# Task prompt
Keep only the lines of the material below that contain the word "which". Copy those lines.

# Task input

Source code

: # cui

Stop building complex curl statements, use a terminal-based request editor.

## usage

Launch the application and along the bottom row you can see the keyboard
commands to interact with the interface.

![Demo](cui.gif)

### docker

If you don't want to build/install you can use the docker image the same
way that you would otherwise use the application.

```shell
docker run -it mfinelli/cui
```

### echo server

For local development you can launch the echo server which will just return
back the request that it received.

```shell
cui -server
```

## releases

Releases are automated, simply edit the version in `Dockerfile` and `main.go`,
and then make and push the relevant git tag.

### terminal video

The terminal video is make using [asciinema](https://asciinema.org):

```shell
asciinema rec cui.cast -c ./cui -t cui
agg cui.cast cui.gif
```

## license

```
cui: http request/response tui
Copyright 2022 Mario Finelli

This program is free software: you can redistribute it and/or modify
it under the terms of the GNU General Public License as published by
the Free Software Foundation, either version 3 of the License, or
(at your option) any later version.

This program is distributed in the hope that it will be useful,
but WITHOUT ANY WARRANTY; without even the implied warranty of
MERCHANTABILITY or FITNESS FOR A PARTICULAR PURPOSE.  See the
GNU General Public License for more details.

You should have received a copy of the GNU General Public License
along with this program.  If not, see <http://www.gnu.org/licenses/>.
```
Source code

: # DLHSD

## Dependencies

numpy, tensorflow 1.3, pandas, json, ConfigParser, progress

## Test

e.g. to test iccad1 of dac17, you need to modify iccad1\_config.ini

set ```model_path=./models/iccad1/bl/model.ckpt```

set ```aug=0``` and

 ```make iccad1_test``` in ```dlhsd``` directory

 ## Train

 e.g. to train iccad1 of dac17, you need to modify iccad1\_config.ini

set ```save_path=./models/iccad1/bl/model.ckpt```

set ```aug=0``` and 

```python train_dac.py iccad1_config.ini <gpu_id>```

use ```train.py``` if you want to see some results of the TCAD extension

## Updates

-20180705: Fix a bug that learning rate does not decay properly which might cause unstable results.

# Result of this task
For local development you can launch the echo server which will just return
-20180705: Fix a bug that learning rate does not decay properly which might cause unstable results.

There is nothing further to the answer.